As mayor, he offered free concerts, planted trees, fixed up decaying property and made housing available to low-income residents. He won the support of ice cream magnates Ben and Jerry, drove a decade-old Chevy Aero, irritated the political establishment and continued to win elections. He did so with a style not so much different than the one he displayed last week, when in the gymnasium of Stevens High School in Claremont, N.H., he spoke of legalizing marijuana, criticized “the crooks on Wall Street,” said the nation’s drug manufacturers were guilty of a “criminal offense” and vowed to tell the leaders of the country’s fossil fuels industry that “their short-term profits are not more important than the future of our planet.”
Through it all, the stooped figure — an echo of the Social Gospel movement bouncing into contemporary politics — jabbed at the air with his fingers and constantly moved his right hand in a cycle. Mr. Sanders has been doing this for years. The country only noticed it four years ago. But there is nothing subtle, or measured, in the Sanders stump speech, which includes this riff
“There is a debate as to which — Wall Street or pharmaceuticals — is more corrupt. The pharmaceutical industry is even worse than Wall Street.”
For all the certainties in the Sanders rhetoric, there remain great uncertainties in the Democratic race.

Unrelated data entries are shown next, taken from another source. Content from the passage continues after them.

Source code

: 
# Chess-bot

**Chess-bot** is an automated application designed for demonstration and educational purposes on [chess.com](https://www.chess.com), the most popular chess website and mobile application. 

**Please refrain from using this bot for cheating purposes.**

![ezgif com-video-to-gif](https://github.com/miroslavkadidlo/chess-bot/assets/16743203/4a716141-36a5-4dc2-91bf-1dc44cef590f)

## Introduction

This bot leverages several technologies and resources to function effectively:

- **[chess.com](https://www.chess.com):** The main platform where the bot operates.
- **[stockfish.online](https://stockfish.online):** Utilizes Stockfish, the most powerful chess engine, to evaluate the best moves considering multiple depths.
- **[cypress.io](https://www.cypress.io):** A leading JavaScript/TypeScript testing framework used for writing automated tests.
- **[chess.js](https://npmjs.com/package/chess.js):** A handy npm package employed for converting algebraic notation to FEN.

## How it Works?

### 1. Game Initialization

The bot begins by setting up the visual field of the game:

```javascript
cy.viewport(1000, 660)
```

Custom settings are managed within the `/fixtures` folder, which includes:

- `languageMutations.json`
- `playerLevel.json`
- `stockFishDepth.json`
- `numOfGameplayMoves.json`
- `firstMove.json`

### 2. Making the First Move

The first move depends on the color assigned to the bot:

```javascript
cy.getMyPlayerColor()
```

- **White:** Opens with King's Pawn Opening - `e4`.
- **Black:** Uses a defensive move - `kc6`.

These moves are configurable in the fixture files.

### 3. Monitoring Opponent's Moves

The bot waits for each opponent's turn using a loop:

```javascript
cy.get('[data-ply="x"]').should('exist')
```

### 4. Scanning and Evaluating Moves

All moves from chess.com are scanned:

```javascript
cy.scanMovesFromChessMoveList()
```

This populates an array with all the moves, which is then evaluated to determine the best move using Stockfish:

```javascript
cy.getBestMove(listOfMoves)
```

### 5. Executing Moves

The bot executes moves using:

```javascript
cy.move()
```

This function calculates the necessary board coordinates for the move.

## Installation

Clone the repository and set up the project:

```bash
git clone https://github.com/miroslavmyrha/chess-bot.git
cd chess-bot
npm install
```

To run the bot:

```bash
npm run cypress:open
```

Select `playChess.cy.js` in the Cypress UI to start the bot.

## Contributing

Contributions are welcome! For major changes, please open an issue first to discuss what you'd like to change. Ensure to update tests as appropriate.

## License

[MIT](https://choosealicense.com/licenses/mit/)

Nobody expected Mr. Sanders, who spent $5.32 million in television ads in New Hampshire, to have Mr. Buttigieg, who spent a hefty $3.62 million himself on advertisements in the Granite State, at his heels. In his triumphal appearance Tuesday night, Mr. Buttigieg said the two men were on “the same team,” but few young people are on the Buttigieg team; a Tufts University study found that fully half the New Hampshire voters ages 18-29 voted for Mr. Sanders, as opposed to the 20% who voted for Mr. Buttigieg.

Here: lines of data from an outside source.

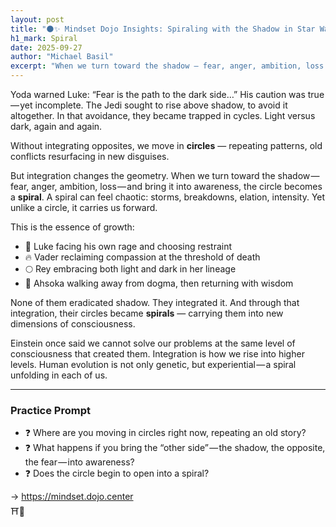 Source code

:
 ```yaml
---
layout: post
title: "🌑✨ Mindset Dojo Insights: Spiraling with the Shadow in Star Wars"
h1_mark: Spiral
date: 2025-09-27
author: "Michael Basil"
excerpt: "When we turn toward the shadow — fear, anger, ambition, loss — and bring it into awareness, the circle becomes a spiral."
---
```


Yoda warned Luke: “Fear is the path to the dark side…” His caution was true — yet incomplete. The Jedi sought to rise above shadow, to avoid it altogether. In that avoidance, they became trapped in cycles. Light versus dark, again and again.

Without integrating opposites, we move in **circles** — repeating patterns, old conflicts resurfacing in new disguises.

But integration changes the geometry. When we turn toward the shadow — fear, anger, ambition, loss — and bring it into awareness, the circle becomes a **spiral**. A spiral can feel chaotic: storms, breakdowns, elation, intensity. Yet unlike a circle, it carries us forward.

This is the essence of growth:

- 🌌 Luke facing his own rage and choosing restraint  
- 🔥 Vader reclaiming compassion at the threshold of death  
- 🌕 Rey embracing both light and dark in her lineage  
- 🌿 Ahsoka walking away from dogma, then returning with wisdom  

None of them eradicated shadow. They integrated it. And through that integration, their circles became **spirals** — carrying them into new dimensions of consciousness.

Einstein once said we cannot solve our problems at the same level of consciousness that created them. Integration is how we rise into higher levels. Human evolution is not only genetic, but experiential — a spiral unfolding in each of us.

---

### Practice Prompt

- ❓ Where are you moving in circles right now, repeating an old story?  
- ❓ What happens if you bring the “other side” — the shadow, the opposite, the fear — into awareness?  
- ❓ Does the circle begin to open into a spiral?  

→ <https://mindset.dojo.center>  
⛩️🌿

There are vast differences — generational, ideological, personal — between the two front-runners, and New Hampshire portends a titanic struggle between them, with Sen. Amy Klobuchar of Minnesota a strong new factor in the race.

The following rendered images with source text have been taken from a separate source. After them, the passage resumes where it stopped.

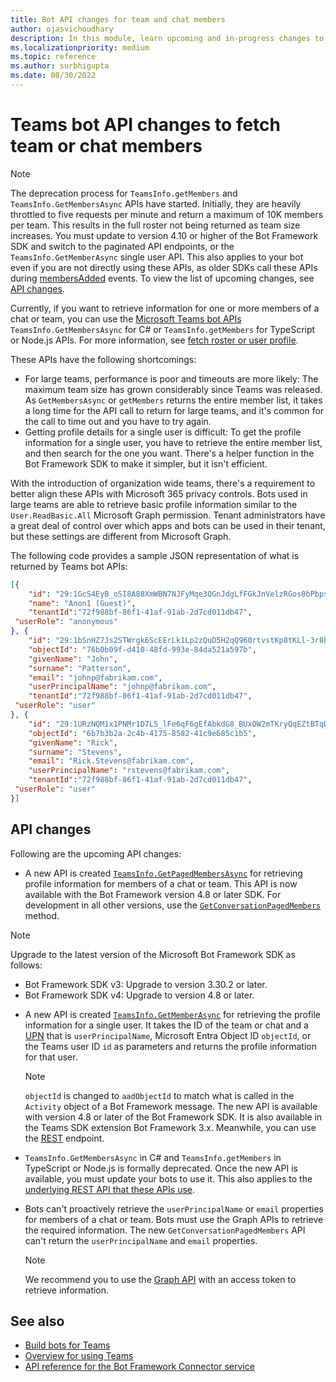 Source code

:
 ```yaml
---
title: Bot API changes for team and chat members
author: ojasvichoudhary 
description: In this module, learn upcoming and in-progress changes to the Bot APIs used for retrieving members of teams and chats
ms.localizationpriority: medium
ms.topic: reference
ms.author: surbhigupta
ms.date: 08/30/2022
---
```


# Teams bot API changes to fetch team or chat members

>[!NOTE]
> The deprecation process for `TeamsInfo.getMembers` and `TeamsInfo.GetMembersAsync` APIs have started. Initially, they are heavily throttled to five requests per minute and return a maximum of 10K members per team. This results in the full roster not being returned as team size increases.
> You must update to version 4.10 or higher of the Bot Framework SDK and switch to the paginated API endpoints, or the `TeamsInfo.GetMemberAsync` single user API. This also applies to your bot even if you are not directly using these APIs, as older SDKs call these APIs during [membersAdded](../bots/how-to/conversations/subscribe-to-conversation-events.md#members-added) events. To view the list of upcoming changes, see [API changes](team-chat-member-api-changes.md#api-changes).

Currently, if you want to retrieve information for one or more members of a chat or team, you can use the [Microsoft Teams bot APIs](/microsoftteams/platform/bots/how-to/get-teams-context?tabs=dotnet#fetch-the-roster-or-user-profile) `TeamsInfo.GetMembersAsync` for C# or `TeamsInfo.getMembers` for TypeScript or Node.js APIs. For more information, see [fetch roster or user profile](../bots/how-to/get-teams-context.md#fetch-the-roster-or-user-profile).

These APIs have the following shortcomings:

* For large teams, performance is poor and timeouts are more likely: The maximum team size has grown considerably since Teams was released. As `GetMembersAsync` or `getMembers` returns the entire member list, it takes a long time for the API call to return for large teams, and it's common for the call to time out and you have to try again.
* Getting profile details for a single user is difficult: To get the profile information for a single user, you have to retrieve the entire member list, and then search for the one you want. There's a helper function in the Bot Framework SDK to make it simpler, but it isn't efficient.

With the introduction of organization wide teams, there's a requirement to better align these APIs with Microsoft 365 privacy controls. Bots used in large teams are able to retrieve basic profile information similar to the `User.ReadBasic.All` Microsoft Graph permission. Tenant administrators have a great deal of control over which apps and bots can be used in their tenant, but these settings are different from Microsoft Graph.

The following code provides a sample JSON representation of what is returned by Teams bot APIs:

```json
[{
    "id": "29:1GcS4EyB_oSI8A88XmWBN7NJFyMqe3QGnJdgLfFGkJnVelzRGos0bPbpsfJjcbAD22bmKc4GMbrY2g4JDrrA8vM06X1-cHHle4zOE6U4ttcc",
    "name": "Anon1 (Guest)",
    "tenantId":"72f988bf-86f1-41af-91ab-2d7cd011db47",
 "userRole": "anonymous"
}, {
    "id": "29:1bSnHZ7Js2STWrgk6ScEErLk1Lp2zQuD5H2qQ960rtvstKp8tKLl-3r8b6DoW0QxZimuTxk_kupZ1DBMpvIQQUAZL-PNj0EORDvRZXy8kvWk",
    "objectId": "76b0b09f-d410-48fd-993e-84da521a597b",
    "givenName": "John",
    "surname": "Patterson",
    "email": "johnp@fabrikam.com",
    "userPrincipalName": "johnp@fabrikam.com",
    "tenantId":"72f988bf-86f1-41af-91ab-2d7cd011db47",
 "userRole": "user"
}, {
    "id": "29:1URzNQM1x1PNMr1D7L5_lFe6qF6gEfAbkdG8_BUxOW2mTKryQqEZtBTqDt10-MghkzjYDuUj4KG6nvg5lFAyjOLiGJ4jzhb99WrnI7XKriCs",
    "objectId": "6b7b3b2a-2c4b-4175-8582-41c9e685c1b5",
    "givenName": "Rick",
    "surname": "Stevens",
    "email": "Rick.Stevens@fabrikam.com",
    "userPrincipalName": "rstevens@fabrikam.com",
    "tenantId":"72f988bf-86f1-41af-91ab-2d7cd011db47",
 "userRole": "user"
}]
```

## API changes

Following are the upcoming API changes:

* A new API is created [`TeamsInfo.GetPagedMembersAsync`](/microsoftteams/platform/bots/how-to/get-teams-context?tabs=dotnet#fetch-the-roster-or-user-profile) for retrieving profile information for members of a chat or team. This API is now available with the Bot Framework version 4.8 or later SDK. For development in all other versions, use the [`GetConversationPagedMembers`](/dotnet/api/microsoft.bot.connector.conversationsextensions.getconversationpagedmembersasync?view=botbuilder-dotnet-stable&preserve-view=true) method.

> [!NOTE]
>
> Upgrade to the latest version of the Microsoft Bot Framework SDK as follows:
>
> * Bot Framework SDK v3: Upgrade to version 3.30.2 or later.
> * Bot Framework SDK v4: Upgrade to version 4.8 or later.

* A new API is created [`TeamsInfo.GetMemberAsync`](/microsoftteams/platform/bots/how-to/get-teams-context?tabs=dotnet#get-single-member-details) for retrieving the profile information for a single user. It takes the ID of the team or chat and a [UPN](/windows/win32/ad/naming-properties#userprincipalname) that is `userPrincipalName`, Microsoft Entra Object ID `objectId`, or the Teams user ID `id` as parameters and returns the profile information for that user.

    > [!NOTE]
    > `objectId` is changed to `aadObjectId` to match what is called in the `Activity` object of a Bot Framework message. The new API is available with version 4.8 or later of the Bot Framework SDK. It is also available in the Teams SDK extension Bot Framework 3.x. Meanwhile, you can use the [REST](/microsoftteams/platform/bots/how-to/get-teams-context?tabs=json#get-single-member-details) endpoint.

* `TeamsInfo.GetMembersAsync` in C# and `TeamsInfo.getMembers` in TypeScript or Node.js is formally deprecated. Once the new API is available, you must update your bots to use it. This also applies to the [underlying REST API that these APIs use](/microsoftteams/platform/bots/how-to/get-teams-context?tabs=json#tabpanel_CeZOj-G++Q_json).
* Bots can't proactively retrieve the `userPrincipalName` or `email` properties for members of a chat or team. Bots must use the Graph APIs to retrieve the required information. The new `GetConversationPagedMembers` API can't return the `userPrincipalName` and `email` properties.

    > [!NOTE]
    > We recommend you to use the [Graph API](/graph/api/user-get?view=graph-rest-1.0&tabs=http&preserve-view=true#examples) with an access token to retrieve information.

## See also

* [Build bots for Teams](../bots/what-are-bots.md)
* [Overview for using Teams](/graph/teams-concept-overview)
* [API reference for the Bot Framework Connector service](/azure/bot-service/rest-api/bot-framework-rest-connector-api-reference)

Few expected Ms. Klobuchar, whose New Hampshire debate performance boosted her into third place in the Granite State, to be a formidable force in this campaign. She eclipsed Sen. Elizabeth Warren of Massachusetts in a campaign in New England and now has a fresh infusion of cash that will allow her to move swiftly in Nevada and South Carolina, the next two places where she will be a distinct underdog.
And yet Mr. Sanders is in a strong position today, bolstered by the inability of members of the Democratic establishment to stop him, though they ardently wish they could. So far, no organized effort to derail his candidacy has emerged. There is little prospect of one developing, because the nomination process is so decentralized and because it would be unseemly for the party elders, who in 2016 tipped the process toward Hillary Clinton and away from Mr. Sanders, to try to do it again. Mr. Sanders isn’t the only one watching. Mr. Trump would feast on such an effort.
One factor looms large. The party elders who most fear the nomination of Mr. Sanders can weigh in on a second ballot at the party’s national convention. For that reason, it is a first-ballot victory or defeat for Mr. Sanders.